On 16 December 2025, the European Parliament adopted a significantly streamlined version of the Corporate Sustainability Reporting Directive (“CSRD”). This represents a very significant recalibration of the EU’s sustainability reporting regime.
CSRD’s evolution
The CSRD represents the EU’s flagship framework for mandatory sustainability reporting. Originally designed to apply to a broad range of EU and non‑EU companies on a phased basis from 2025, CSRD requires in‑scope entities to report in accordance with the European Sustainability Reporting Standards (“ESRS”) and to apply the “double‑materiality” test. This test requires companies to assess both financial materiality, how sustainability matters affect the company and impact materiality, and how the company affects people and the environment. The reporting requirements spans governance, strategy, impacts/risks/opportunities and metrics/targets, extends across the value chain, and is subject to limited assurance.
In February 2025, the European Commission launched its “Omnibus” initiative as part of a wider simplification agenda intended to reduce reporting burdens for companies.
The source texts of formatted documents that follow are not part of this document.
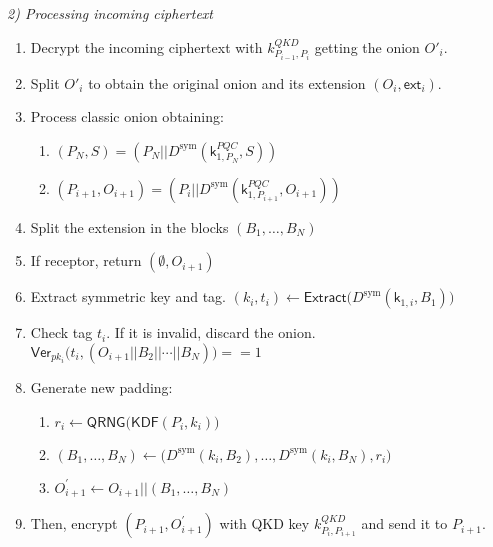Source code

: \documentclass[conference]{IEEEtran}
\begin{document}
\emph{2) Processing incoming ciphertext}
\label{subsubsec:processing-on}
\begin{enumerate}[label=\roman*.] 
    \item Decrypt the incoming ciphertext with $k^{QKD}_{P_{i-1},P_{i}}$ getting the onion \(O'_i\).
    
    \item Split \(O'_i\) to obtain the original onion and its extension \((O_i, \mathsf{ext}_i)\).

    \item Process classic onion obtaining: 
        \begin{enumerate}
            \item \((P_{N}, S) = (P_{N} || D^{\text{sym}}(\mathsf{k}^{PQC}_{1,P_N},S) )\)

            \item \((P_{i+1}, O_{i+1})= (P_i || D^{\text{sym}}(\mathsf{k}^{PQC}_{1,P_{i+1}},O_{i+1}))\) 
        \end{enumerate}

    \item Split the extension in the blocks \((B_1, \dots, B_N)\)

    \item If receptor, return $(\emptyset, O_{i+1})$

    \item Extract symmetric key and tag. \((k_i, t_i) \longleftarrow \mathsf{Extract}\bigl(
        D^{\text{sym}}(\mathsf{k}_{1,i},B_1) \bigr)\)

    \item Check tag $t_i$. If it is invalid, discard the onion. \(\mathsf{Ver}_{pk_i}\bigl(t_i, (O_{i+1}||B_2|| \cdots || B_N)
        \bigr) == 1\)

    \item Generate new padding:
        \begin{enumerate}
            \item \(r_i \longleftarrow \mathsf{QRNG}\bigl( \mathsf{KDF}(P_i, k_i)\bigr)\)
            
            \item \((B_1,\dots,B_N)\longleftarrow \bigl( D^{\text{sym}}(k_i, B_2), \dots, D^{\text{sym}}(k_i, B_N), r_i \bigr)\) 

            \item \(O^\prime_{i+1} \longleftarrow O_{i+1} || (B_1,\dots,B_N)\)
        \end{enumerate}

    \item Then, encrypt $(P_{i+1}, O^\prime_{i+1})$ with QKD key $k^{QKD}_{P_i,P_{i+1}}$ and send it to \(P_{i+1}\).
\end{enumerate}
\end{document}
The Omnibus put forward by the European Commission contained a substantial scaling‑back of CSRD, triggering negotiating positions to be found by the Council of European Union and the European Parliament. Trilogue negotiations between the European Commission, the Council of the European Union and the European Parliament proceeded at pace throughout the end of 2025.
Now, on 16 December 2025, the European Parliament has voted through the revised CSRD.
Key features of the revamped CSRD
- EU company scope: Under the amended CSRD, EU companies fall within scope only if they exceed EUR 450 million net turnover and have 1,000 employees at the entity or consolidated level. This marks a very significant narrowing from the original framework and is expected to reduce the number of mandatory reporters by at least 80%.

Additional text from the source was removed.